Re: new heapcheck contrib module

From: Mark Dilger <mark(dot)dilger(at)enterprisedb(dot)com>
To: Robert Haas <robertmhaas(at)gmail(dot)com>
Cc: Andres Freund <andres(at)anarazel(dot)de>, PostgreSQL-development <pgsql-hackers(at)postgresql(dot)org>, Peter Geoghegan <pg(at)bowt(dot)ie>
Subject: Re: new heapcheck contrib module
Date: 2020-04-29 19:06:54
Message-ID: F845AC50-A479-43F3-ADFB-861A4D2AD287@enterprisedb.com
Views: Raw Message | Whole Thread | Download mbox | Resend email
Thread:
Lists: pgsql-hackers

> On Apr 29, 2020, at 11:41 AM, Robert Haas <robertmhaas(at)gmail(dot)com> wrote:
>
> On Wed, Apr 22, 2020 at 10:43 PM Mark Dilger
> <mark(dot)dilger(at)enterprisedb(dot)com> wrote:
>> It's simple enough to extend the tap test a little to check for those things. In v3, the tap test skips tests if the page size is not 8k, and also if the tuples do not fall on the page where expected (which would happen due to alignment issues, gremlins, or whatever.).
>
> Skipping the test if the tuple isn't in the expected location sounds
> really bad. That will just lead to the tests passing without actually
> doing anything. If the tuple isn't in the expected location, the tests
> should fail.
>
>> There are other approaches, though. The HeapFile/HeapPage/HeapTuple perl modules recently submitted on another thread *could* be used here, but only if those modules are likely to be committed.
>
> Yeah, I don't know if we want that stuff or not.
>
>> This test *could* be extended to autodetect the page size and alignment issues and calculate at runtime where tuples will be on the page, but only if folks don't mind the test having that extra complexity in it. (There is a school of thought that regression tests should avoid excess complexity.). Do you have a recommendation about which way to go with this?
>
> How much extra complexity are we talking about?

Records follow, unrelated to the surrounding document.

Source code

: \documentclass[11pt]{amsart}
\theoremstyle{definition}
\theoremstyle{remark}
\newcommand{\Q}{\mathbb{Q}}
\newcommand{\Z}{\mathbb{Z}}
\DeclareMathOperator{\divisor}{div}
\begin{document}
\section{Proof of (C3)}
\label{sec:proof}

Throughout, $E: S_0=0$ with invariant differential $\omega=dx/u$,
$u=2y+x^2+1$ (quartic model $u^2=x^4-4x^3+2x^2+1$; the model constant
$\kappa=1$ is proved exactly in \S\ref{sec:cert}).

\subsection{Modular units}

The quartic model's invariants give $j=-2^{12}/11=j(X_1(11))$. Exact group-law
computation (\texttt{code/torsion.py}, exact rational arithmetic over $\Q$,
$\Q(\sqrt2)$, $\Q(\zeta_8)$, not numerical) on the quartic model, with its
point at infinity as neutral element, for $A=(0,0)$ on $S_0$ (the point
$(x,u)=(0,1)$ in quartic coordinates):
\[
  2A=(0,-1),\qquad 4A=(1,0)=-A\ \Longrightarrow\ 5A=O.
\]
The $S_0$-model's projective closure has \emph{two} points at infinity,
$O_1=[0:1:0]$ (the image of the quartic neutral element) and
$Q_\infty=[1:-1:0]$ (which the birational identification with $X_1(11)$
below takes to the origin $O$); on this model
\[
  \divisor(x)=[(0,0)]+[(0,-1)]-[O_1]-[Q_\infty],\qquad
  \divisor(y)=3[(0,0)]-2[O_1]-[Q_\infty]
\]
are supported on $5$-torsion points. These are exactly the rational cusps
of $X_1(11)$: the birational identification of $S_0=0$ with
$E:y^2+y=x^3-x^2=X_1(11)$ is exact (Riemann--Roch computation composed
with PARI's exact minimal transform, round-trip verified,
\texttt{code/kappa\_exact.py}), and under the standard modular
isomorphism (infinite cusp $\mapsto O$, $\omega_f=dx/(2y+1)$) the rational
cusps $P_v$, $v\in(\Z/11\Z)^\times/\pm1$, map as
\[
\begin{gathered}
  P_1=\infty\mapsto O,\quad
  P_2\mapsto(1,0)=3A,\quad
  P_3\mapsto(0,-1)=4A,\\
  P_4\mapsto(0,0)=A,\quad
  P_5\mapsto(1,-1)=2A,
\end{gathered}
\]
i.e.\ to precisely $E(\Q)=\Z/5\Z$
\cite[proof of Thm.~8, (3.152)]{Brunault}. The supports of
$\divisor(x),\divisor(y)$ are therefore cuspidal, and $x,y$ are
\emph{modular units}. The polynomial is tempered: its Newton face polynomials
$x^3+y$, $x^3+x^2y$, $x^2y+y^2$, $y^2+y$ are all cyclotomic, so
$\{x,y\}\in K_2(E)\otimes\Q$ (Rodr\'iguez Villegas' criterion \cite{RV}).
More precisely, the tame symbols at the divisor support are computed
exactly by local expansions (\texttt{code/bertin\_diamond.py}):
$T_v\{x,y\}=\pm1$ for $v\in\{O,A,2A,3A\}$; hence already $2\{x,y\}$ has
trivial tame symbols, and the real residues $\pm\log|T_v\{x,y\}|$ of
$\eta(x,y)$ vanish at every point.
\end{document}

The page size is easy to query, and the test already does so, skipping if the answer isn't 8k. The test could recalculate offsets based on the pagesize rather than skipping the test easily enough, but the MAXALIGN stuff is a little harder. I don't know (perhaps someone would share?) how to easily query that from within a perl test. So the test could guess all possible alignments that occur in the real world, read from the page at the offset that alignment would create, and check if the expected datum is there. The test would have to be careful to avoid false positives, by placing data before and after the datum being checked with bit patterns that cannot be misinterpreted as a match. That level of complexity seems unappealing, at least to me. It's not hard to write, but maintaining stuff like that is an unwelcome burden.

> It feels to me like
> for a heap page, the only things that are going to affect the position
> of the tuples on the page -- supposing we know the tuple size -- are
> the page size and, I think, MAXALIGN, and that doesn't sound too bad.
> Another possibility is to use pageinspect's heap_page_items() to
> determine the position within the page (lp_off), which seems like it
> might simplify things considerably. Then, we're entirely relying on
> the backend to tell us where the tuples are, and we only need to worry
> about the offsets relative to the start of the tuple.
>
> I kind of like that approach, because it doesn't involve having Perl
> code that knows how heap pages are laid out; we rely entirely on the C
> code for that. I'm not sure if it'd be a problem to have a TAP test
> for one contrib module that uses another contrib module, but maybe
> there's some way to figure that problem out.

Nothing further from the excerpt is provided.